Une Leçon de Vie, avec Jacques Brel
Dans une interview donnée au printemps 1971, le belge et chanteur Jacques Brel parle de sa conception du succès, mais aussi du talent et de l’importance de sortir de sa zone de confort. Quelqu’en soit le prix, il va jusqu’à parler d’exhibitionnisme – pour tout artiste qui décide de se lancer!
Alors, qu’est-ce que la réussite? Pour Jacques Brel, il est question de réaliser ses rêves. Du moins, les projeter…
“Alors il y a deux notions là-dedans, d’abord réussir quoi? Il faut s’entendre sur le mot réussir. Moi, je crois qu’on ne réussit qu’une seule chose: on ne réussit que ses rêves. On a un rêve et on essaye de bâtir, de structurer ce rêve. Alors, dans ce sens là il est exact que j’ai travaillé pour réussir. Pour réussir mon rêve”.
“Pour réussir ce rêve? Or ce rêve à ce moment-là, ce n’était pas de chanter, pas du tout. C’était de projeter mon rêve à l’extérieur. C’est un phénomène de compensation. En termes clinique, il a des mots beaucoup plus effroyables que ça. Pour reprendre l’expression de Duhamel (…), on raconte ce que l’on rate. On raconte ce que l’on n’arrive pas à faire. C’est un phénomène de compensation et j’ai voulu réussir ce phénomène de compensation. J’ai dû travailler beaucoup pour ça, bien évidemment”.

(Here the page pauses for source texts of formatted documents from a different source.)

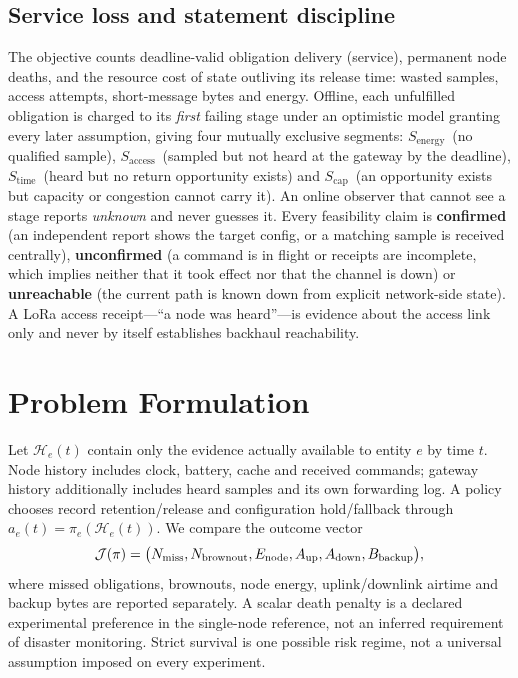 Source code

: \documentclass[journal,10pt]{IEEEtran}
\newcommand{\stime}{$S_{\mathrm{time}}$\xspace}
\newcommand{\scap}{$S_{\mathrm{cap}}$\xspace}
\newcommand{\senergy}{$S_{\mathrm{energy}}$\xspace}
\newcommand{\saccess}{$S_{\mathrm{access}}$\xspace}
\begin{document}
\subsection{Service loss and statement discipline}
The objective counts deadline-valid obligation delivery (service), permanent node deaths, and the
resource cost of state outliving its release time: wasted samples, access attempts, short-message
bytes and energy. Offline, each unfulfilled obligation is charged to its \emph{first} failing
stage under an optimistic model granting every later assumption, giving four mutually exclusive
segments: \senergy\ (no qualified sample), \saccess\ (sampled but not heard at the gateway by the
deadline), \stime\ (heard but no return opportunity exists) and \scap\ (an opportunity exists but
capacity or congestion cannot carry it). An online observer that cannot see a stage reports
\emph{unknown} and never guesses it. Every feasibility claim is \textbf{confirmed} (an independent
report shows the target config, or a matching sample is received centrally),
\textbf{unconfirmed} (a command is in flight or receipts are incomplete, which implies neither
that it took effect nor that the channel is down) or \textbf{unreachable} (the current path is
known down from explicit network-side state). A LoRa access receipt---``a node was heard''---is
evidence about the access link only and never by itself establishes backhaul reachability.

\section{Problem Formulation}
\label{sec:problem}

Let $\mathcal H_e(t)$ contain only the evidence actually available to entity $e$ by time $t$.
Node history includes clock, battery, cache and received commands; gateway history additionally
includes heard samples and its own forwarding log. A policy chooses record retention/release
and configuration hold/fallback through $a_e(t)=\pi_e(\mathcal H_e(t))$.
We compare the outcome vector
\begin{equation}
\mathcal J(\pi)=
\bigl(N_{\rm miss},N_{\rm brownout},E_{\rm node},A_{\rm up},A_{\rm down},B_{\rm backup}\bigr),
\label{eq:obj}
\end{equation}
where missed obligations, brownouts, node energy, uplink/downlink airtime and backup bytes are
reported separately. A scalar death penalty is a declared experimental preference in the
single-node reference, not an inferred requirement of disaster monitoring. Strict survival is
one possible risk regime, not a universal assumption imposed on every experiment.
\end{document}
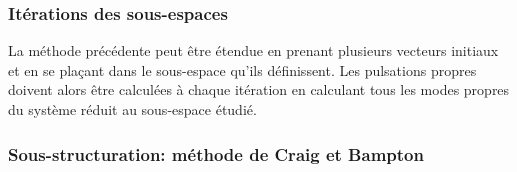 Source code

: \medskip
\subsubsection{Itérations des sous-espaces}
La méthode précédente peut être étendue en prenant plusieurs vecteurs initiaux et en se plaçant dans
le sous-espace qu'ils définissent. Les pulsations propres doivent alors être calculées à chaque itération 
en calculant tous les modes propres du système réduit au sous-espace étudié.

\medskip
\subsubsection{Sous-structuration: méthode de Craig et Bampton}

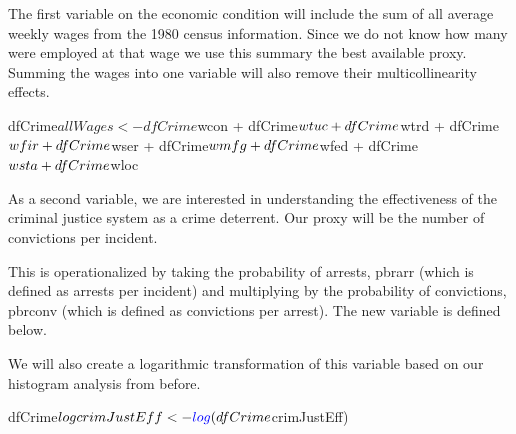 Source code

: \documentclass[]{article}
\newenvironment{Shaded}{}{}
\newcommand{\KeywordTok}[1]{\textcolor[rgb]{0.00,0.00,1.00}{#1}}
\newcommand{\NormalTok}[1]{#1}
\newcommand{\OperatorTok}[1]{#1}
\newcommand{\StringTok}[1]{\textcolor[rgb]{0.00,0.50,0.50}{#1}}
\begin{document}
The first variable on the economic condition will include the sum of all
average weekly wages from the 1980 census information. Since we do not
know how many were employed at that wage we use this summary the best
available proxy. Summing the wages into one variable will also remove
their multicollinearity effects.

\begin{Shaded}
\begin{Highlighting}[]
\NormalTok{dfCrime}\OperatorTok{$}\NormalTok{allWages<-dfCrime}\OperatorTok{$}\NormalTok{wcon }\OperatorTok{+}\StringTok{ }\NormalTok{dfCrime}\OperatorTok{$}\NormalTok{wtuc }\OperatorTok{+}\StringTok{ }\NormalTok{dfCrime}\OperatorTok{$}\NormalTok{wtrd }\OperatorTok{+}\StringTok{ }\NormalTok{dfCrime}\OperatorTok{$}\NormalTok{wfir }\OperatorTok{+}
\StringTok{    }\NormalTok{dfCrime}\OperatorTok{$}\NormalTok{wser }\OperatorTok{+}\StringTok{ }\NormalTok{dfCrime}\OperatorTok{$}\NormalTok{wmfg }\OperatorTok{+}\StringTok{ }\NormalTok{dfCrime}\OperatorTok{$}\NormalTok{wfed }\OperatorTok{+}\StringTok{ }\NormalTok{dfCrime}\OperatorTok{$}\NormalTok{wsta }\OperatorTok{+}\StringTok{ }\NormalTok{dfCrime}\OperatorTok{$}\NormalTok{wloc}
\end{Highlighting}
\end{Shaded}

As a second variable, we are interested in understanding the
effectiveness of the criminal justice system as a crime deterrent. Our
proxy will be the number of convictions per incident.

This is operationalized by taking the probability of arrests, pbrarr
(which is defined as arrests per incident) and multiplying by the
probability of convictions, pbrconv (which is defined as convictions per
arrest). The new variable is defined below.

\begin{Shaded}
\end{Shaded}

We will also create a logarithmic transformation of this variable based
on our histogram analysis from before.

\begin{Shaded}
\begin{Highlighting}[]
\NormalTok{dfCrime}\OperatorTok{$}\NormalTok{logcrimJustEff<-}\KeywordTok{log}\NormalTok{(dfCrime}\OperatorTok{$}\NormalTok{crimJustEff)}
\end{Highlighting}
\end{Shaded}
\end{document}
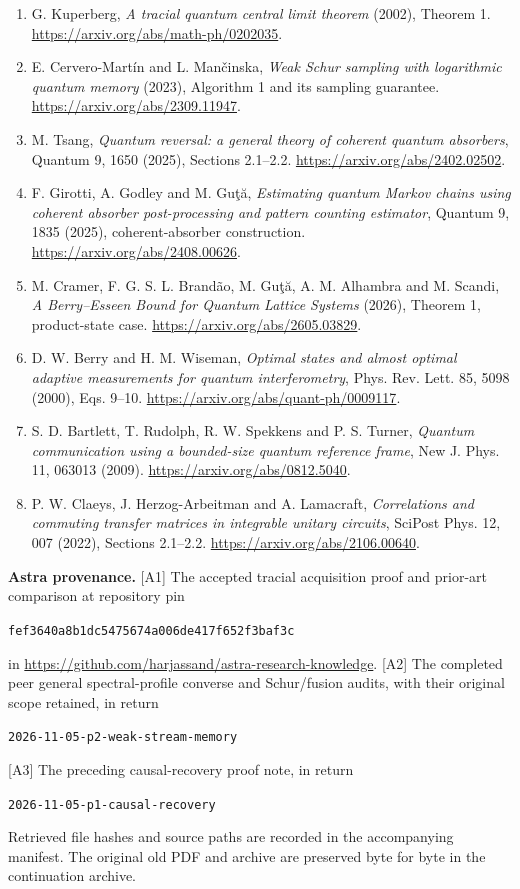 \begin{enumerate}
\item G. Kuperberg, \emph{A tracial quantum central limit theorem} (2002),
Theorem 1. \url{https://arxiv.org/abs/math-ph/0202035}.
\item E. Cervero-Mart\'in and L. Man\v{c}inska,
\emph{Weak Schur sampling with logarithmic quantum memory} (2023),
Algorithm 1 and its sampling guarantee.
\url{https://arxiv.org/abs/2309.11947}.
\item M. Tsang, \emph{Quantum reversal: a general theory of coherent quantum
absorbers}, Quantum 9, 1650 (2025), Sections 2.1--2.2.
\url{https://arxiv.org/abs/2402.02502}.
\item F. Girotti, A. Godley and M. Gu\c{t}\u{a},
\emph{Estimating quantum Markov chains using coherent absorber
post-processing and pattern counting estimator}, Quantum 9, 1835 (2025),
coherent-absorber construction.
\url{https://arxiv.org/abs/2408.00626}.
\item M. Cramer, F. G. S. L. Brand\~ao, M. Gu\c{t}\u{a}, A. M. Alhambra
and M. Scandi, \emph{A Berry--Esseen Bound for Quantum Lattice Systems}
(2026), Theorem 1, product-state case.
\url{https://arxiv.org/abs/2605.03829}.
\item D. W. Berry and H. M. Wiseman, \emph{Optimal states and almost optimal
adaptive measurements for quantum interferometry}, Phys. Rev. Lett. 85,
5098 (2000), Eqs. 9--10.
\url{https://arxiv.org/abs/quant-ph/0009117}.
\item S. D. Bartlett, T. Rudolph, R. W. Spekkens and P. S. Turner,
\emph{Quantum communication using a bounded-size quantum reference frame},
New J. Phys. 11, 063013 (2009).
\url{https://arxiv.org/abs/0812.5040}.
\item P. W. Claeys, J. Herzog-Arbeitman and A. Lamacraft,
\emph{Correlations and commuting transfer matrices in integrable unitary
circuits}, SciPost Phys. 12, 007 (2022), Sections 2.1--2.2.
\url{https://arxiv.org/abs/2106.00640}.
\end{enumerate}

\textbf{Astra provenance.} [A1] The accepted tracial acquisition proof and
prior-art comparison at repository pin
\begin{center}\texttt{fef3640a8b1dc5475674a006de417f652f3baf3c}\end{center}
in
\url{https://github.com/harjassand/astra-research-knowledge}.
[A2] The completed peer general spectral-profile converse and Schur/fusion
audits, with their original scope retained, in return
\begin{center}\texttt{2026-11-05-p2-weak-stream-memory}\end{center}
[A3] The preceding causal-recovery proof note, in return
\begin{center}\texttt{2026-11-05-p1-causal-recovery}\end{center}
Retrieved file hashes and source paths
are recorded in the accompanying manifest. The original old PDF and archive
are preserved byte for byte in the continuation archive.
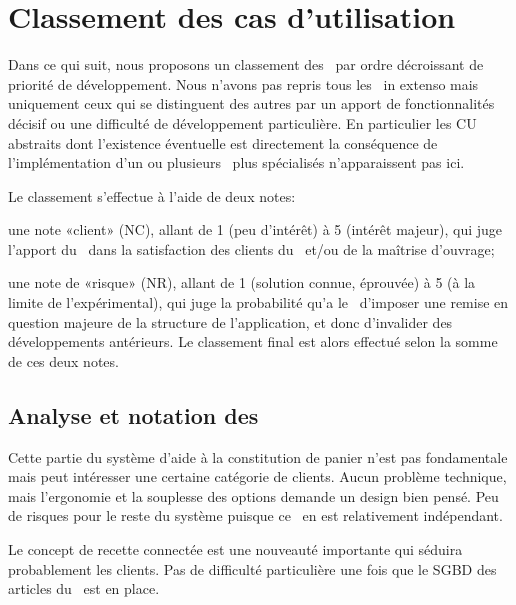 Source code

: \section{Classement des cas d'utilisation}
Dans ce qui suit, nous proposons un classement des \cu\ par ordre décroissant de priorité de développement.
Nous n'avons pas repris tous les \cu\ in extenso mais uniquement ceux qui se distinguent des autres par un apport de fonctionnalités décisif ou une difficulté de développement particulière. 
En particulier les CU abstraits dont l'existence éventuelle est directement la conséquence de l'implémentation d'un ou plusieurs \cu\ plus spécialisés n'apparaissent pas ici.\par
Le classement s'effectue à l'aide de deux notes:
\startitemize[n]
\item une note «client» (NC), allant de 1 (peu d'intérêt) à 5 (intérêt majeur), qui juge l'apport du \cu\ dans la satisfaction des clients du \fm\ et/ou de la maîtrise d'ouvrage;
\item une note de «risque» (NR), allant de 1 (solution connue, éprouvée) à 5 (à la limite de l'expérimental), qui juge la probabilité qu'a le \cu\ d'imposer une remise en question majeure de la structure de l'application, et donc d'invalider des développements antérieurs.
\stopitemize
Le classement final est alors effectué selon la somme de ces deux notes.

\subsection{Analyse et notation des \cu}

\def\NC#1{\sym{\bf NC~#1}}%
\def\NR#1{\sym{\bf NR~#1}}%
\def\startnote{\startitemize[packed][distance=2em]}%
\let\stopnote\stopitemize

\startnote
\NC2 Cette partie du système d'aide à la constitution de panier n'est pas fondamentale mais peut intéresser une certaine catégorie de clients.
\NR2 Aucun problème technique, mais l'ergonomie et la souplesse des options demande un design bien pensé.
Peu de risques pour le reste du système puisque ce \cu\ en est relativement indépendant.
\stopnote

\startnote
\NC4 Le concept de recette connectée est une nouveauté importante qui séduira probablement les clients.
\NR2 Pas de difficulté particulière une fois que le SGBD des articles du \fm\ est en place.
\stopnote

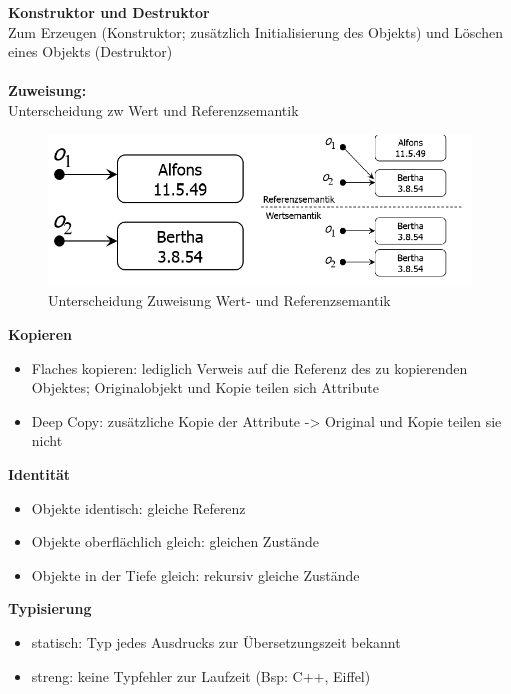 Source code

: \textbf{Konstruktor und Destruktor}\\
Zum Erzeugen (Konstruktor; zusätzlich Initialisierung des Objekts) und Löschen eines Objekts (Destruktor)\\
\\
\textbf{Zuweisung:}\\
Unterscheidung zw Wert und Referenzsemantik
\begin{figure}[!h]
	\centering
	\includegraphics[scale=0.5]{img/value_ref_semantics.png}
	\caption{Unterscheidung Zuweisung Wert- und Referenzsemantik}
\end{figure}

\textbf{Kopieren}
\begin{itemize}
	\item Flaches kopieren: lediglich Verweis auf die Referenz des zu kopierenden Objektes; Originalobjekt und Kopie teilen sich Attribute
	\item Deep Copy: zusätzliche Kopie der Attribute -> Original und Kopie teilen sie nicht
\end{itemize}

\textbf{Identität}
\begin{itemize}
	\item Objekte identisch: gleiche Referenz
	\item Objekte oberflächlich gleich: gleichen Zustände
	\item Objekte in der Tiefe gleich: rekursiv gleiche Zustände
\end{itemize}

\textbf{Typisierung}
\begin{itemize}
	\item statisch: Typ jedes Ausdrucks zur Übersetzungszeit bekannt
	\item streng: keine Typfehler zur Laufzeit (Bsp: C++, Eiffel)
\end{itemize}

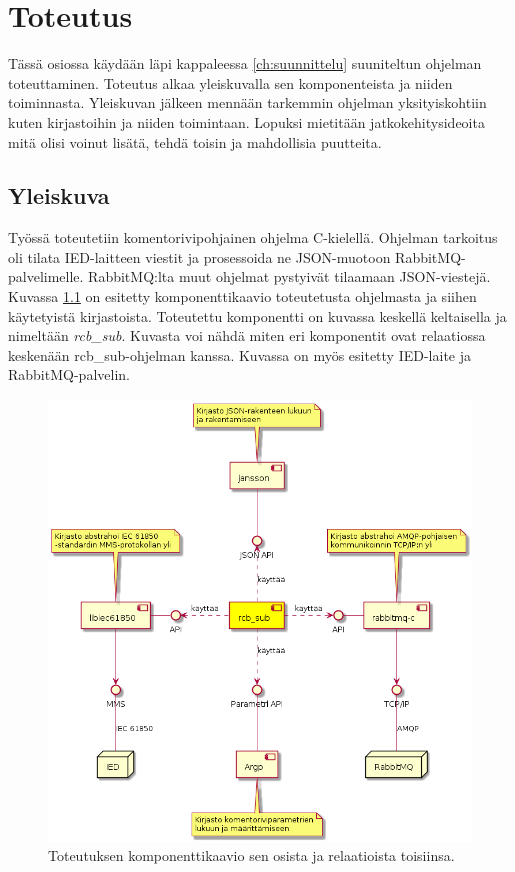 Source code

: \chapter{Toteutus}
\label{ch:toteutus}
Tässä osiossa käydään läpi kappaleessa \ref{ch:suunnittelu} suuniteltun ohjelman toteuttaminen. Toteutus alkaa yleiskuvalla sen komponenteista ja niiden toiminnasta. Yleiskuvan jälkeen mennään tarkemmin ohjelman yksityiskohtiin kuten kirjastoihin ja niiden toimintaan. Lopuksi mietitään jatkokehitysideoita mitä olisi voinut lisätä, tehdä toisin ja mahdollisia puutteita.


\section{Yleiskuva}
\label{ch:rcb-sub-yleiskuva}
Työssä toteutetiin komentorivipohjainen ohjelma C-kielellä. Ohjelman tarkoitus oli tilata IED-laitteen viestit ja prosessoida ne JSON-muotoon RabbitMQ-palvelimelle. RabbitMQ:lta muut ohjelmat pystyivät tilaamaan JSON-viestejä. Kuvassa \ref{fig:rcb-sub-komponenttikaavio} on esitetty komponenttikaavio  toteutetusta ohjelmasta ja siihen käytetyistä kirjastoista. Toteutettu komponentti on kuvassa keskellä keltaisella ja nimeltään \emph{rcb\_sub}. Kuvasta voi nähdä miten eri komponentit ovat relaatiossa keskenään rcb\_sub-ohjelman kanssa. Kuvassa on myös esitetty IED-laite ja RabbitMQ-palvelin.

\begin{figure}[ht!]
	\includegraphics[width=1\textwidth]{pictures/rcb-sub-component-diagram.png}
	\caption{Toteutuksen komponenttikaavio sen osista ja relaatioista toisiinsa.}
	\label{fig:rcb-sub-komponenttikaavio}
\end{figure}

En partant de sa conception du succès et de l’importance de réaliser ses rêves, il nous introduit son approche du talent comme une “simple” envie. Pour le moins surprenante car pour Brel, il n’y a pas d’accident ou de hasard: il faut travailler “avec une grande énergie”. Une approche quoi que différente de ce que peut être l’artiste comme génie, hasardeux, créatif et talentueux.
“Le talent ça n’existe pas. Le talent c’est avoir l’envie de faire quelque chose. Je prends l’exemple d’un homme qui rêve d’avoir envie de quelque chose. Il prétend avoir envie de manger un homard. Il a le talent, à ce moment-là, dans l’instant. Il a le talent, à ce moment-là, pour manger un homard, pour le savourer convenablement. Et je crois que d’avoir envie de réaliser un rêve c’est le talent et tout le reste, c’est de la sueur, c’est de la transpiration, c’est de la discipline, je suis sûr de ça! L’art, moi, je ne sais pas ce que c’est. Les artistes je connais pas. Je crois qu’il y a des gens qui travaillent à quelque chose et qui travaillent avec une grande énergie finalement et l’accident de la nature je n’y crois pas. Pratiquement pas”.
New York ou le “mal être” des grandes villes. Brel, n’aimait ni New York, ni Paris, ni les grandes villes en général.
“Je ne déteste pas New York. Je déteste y être. Ce qui est très différent, attention!”
Pourquoi?
“Je suis pas très heureux… finalement je n’aime que la campagne. J’ai besoin d’horizon. J’aime pas vivre à Paris non plus. Et qu’en on me dit “Ah, New York, vous êtes heureux.” Non! J’y suis pas très heureux moi. Je n’aime pas être au 32ème étage. J’aime pas beaucoup”.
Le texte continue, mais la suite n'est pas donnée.